There were 18,929 households in Kendale Lakes, of which 32.5% had children under the age of 18 living in them. Of all households, 49.8% were married-couple households, 11.9% were households with a male householder and no spouse or partner present, and 29.8% were households with a female householder and no spouse or partner present. About 15.6% of all households were made up of individuals and 8.8% had someone living alone who was 65 years of age or older.

There were 19,479 housing units, of which 2.8% were vacant. The homeowner vacancy rate was 0.6% and the rental vacancy rate was 3.7%.

Racial composition as of the 2020 census
| Race | Number | Percent |
|---|---|---|
| White | 15,640 | 28.1% |
| Black or African American | 720 | 1.3% |
| American Indian and Alaska Native | 88 | 0.2% |
| Asian | 688 | 1.2% |
| Native Hawaiian and Other Pacific Islander | 7 | 0.0% |
| Some other race | 6,477 | 11.6% |
| Two or more races | 32,026 | 57.6% |
| Hispanic or Latino (of any race) | 49,522 | 89.0% |

===2010 census===
As of the 2010 United States census, there were 56,148 people, 17,984 households, and 14,240 families residing in the CDP.

===2000 census===
As of 2000, 42.1% had children under the age of 18 living with them, 60.6% were married couples living together, 17.3% had a female householder with no husband present, and 17.1% were non-families. 13.3% of all households were made up of individuals, and 4.8% had someone living alone who was 65 years of age or older. The average household size was 3.13 and the average family size was 3.40.

In 2000, the CDP the population was spread out, with 25.6% under the age of 18, 9.2% from 18 to 24, 31.0% from 25 to 44, 23.0% from 45 to 64, and 11.3% who were 65 years of age or older. The median age was 36 years. For every 100 females, there were 89.6 males. For every 100 females age 18 and over, there were 84.2 males.

In 2000, the median income for a household in the CDP was $44,156, and the median income for a family was $46,001. Males had a median income of $30,754 versus $26,134 for females. The per capita income for the CDP was $17,592. About 8.7% of families and 10.3% of the population were below the poverty line, including 12.8% of those under age 18 and 10.5% of those age 65 or over.

As of 2000, speakers of Spanish as a first language accounted for 82.44% of residents, while English made up 15.15% and French Creole was 0.84% of the population.
==Education==
===Public schools===
Miami-Dade County Public Schools operates school district-based public schools.

Elementary schools:
- Bent Tree Elementary School
- Kendale Lakes Elementary School - Kendale Lakes Elementary is located on SW 80th Street and SW 142nd Avenue in the Kendale Lakes Park, just south of the Kendale Lakes Golf Course.
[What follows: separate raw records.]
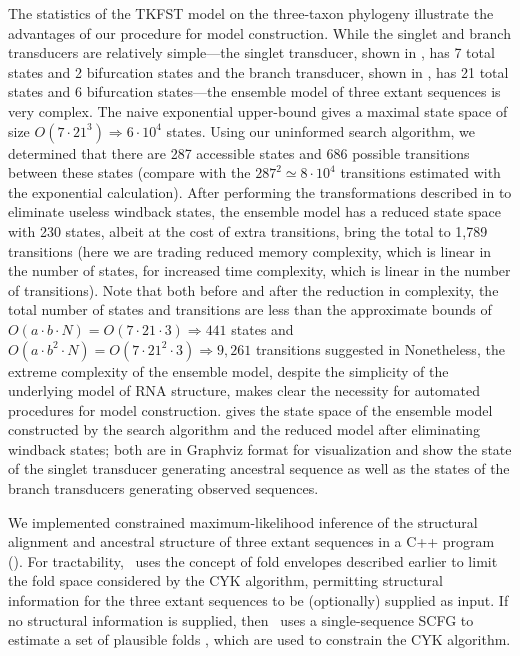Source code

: \documentclass[10pt]{article}
\begin{document}
The statistics of the TKFST model on the three-taxon phylogeny
illustrate the advantages of our procedure for model construction.
While the singlet and branch transducers are relatively simple---the
singlet transducer, shown in , has 7 total states
and 2 bifurcation states and the branch transducer, shown in
, has 21 total states and 6 bifurcation
states---the ensemble model of three extant sequences is very complex.
The naive exponential upper-bound gives a maximal state space of size
$O(7 \cdot 21^{3}) \Rightarrow 6 \cdot 10^4$ states.  Using our
uninformed search algorithm, we determined that there are 287
accessible states and 686 possible transitions between these states
(compare with the $287^2 \simeq 8 \cdot 10^4$ transitions estimated
with the exponential calculation).  After performing the
transformations described in  to
eliminate useless windback states, the ensemble model has a reduced
state space with 230 states, albeit at the cost of extra transitions,
bring the total to 1,789 transitions (here we are trading reduced
memory complexity, which is linear in the number of states, for
increased time complexity, which is linear in the number of
transitions).  Note that both before and after the reduction in
complexity, the total number of states and transitions are less than
the approximate bounds of $O(a \cdot b \cdot N) = O(7 \cdot 21 \cdot
3) \Rightarrow 441$ states and $O(a \cdot b^2 \cdot N) = O(7 \cdot
21^2 \cdot 3) \Rightarrow 9,261$ transitions suggested in 
 Nonetheless, the extreme complexity of the
ensemble model, despite the simplicity of the underlying model of RNA
structure, makes clear the necessity for automated procedures for
model construction.   gives the state space of the ensemble
model constructed by the search algorithm and  the reduced
model after eliminating windback states; both are in Graphviz format for
visualization and show the state of the singlet transducer generating
ancestral sequence as well as the states of the branch transducers
generating observed sequences.

We implemented constrained maximum-likelihood inference of the structural alignment 
and ancestral structure of three extant sequences in a C++ program (\indiegram).
For tractability, \indiegram\ uses the concept of fold envelopes
described earlier to limit the fold space considered by the CYK algorithm,
permitting structural information for the three extant sequences to be
(optionally) supplied as input.
If no structural information is supplied, then \indiegram\
uses a single-sequence SCFG to estimate a set of plausible folds \cite{Holmes2005},
which are used to constrain the CYK algorithm.
\end{document}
The students are known as the Kendale Lakes Tigers, although previously, they were the Sailboats.
- Royal Green Elementary School
K-8 schools:
- Ethel Koger Beckham K-8 Center
- Winston Park K-8 Center

Secondary schools:
- Howard D. McMillan Middle School
- Miami Sunset High School

Charter schools (not operated by MDCPS):
- Archimedean Schools (K-12), including Archimedean Upper Conservatory
- Somerset Palms Academy (K-8)
- Academir Preparatory Academy (elementary)

===Private schools===
Private schools:
- Calusa Preparatory School (K-12)
- The Roman Catholic Archdiocese of Miami operates Catholic schools. Good Shepherd School (K-8) is in Kendale Lakes.

Holy Cross Academy was formerly in Kendale Lakes CDP. It closed in 2004.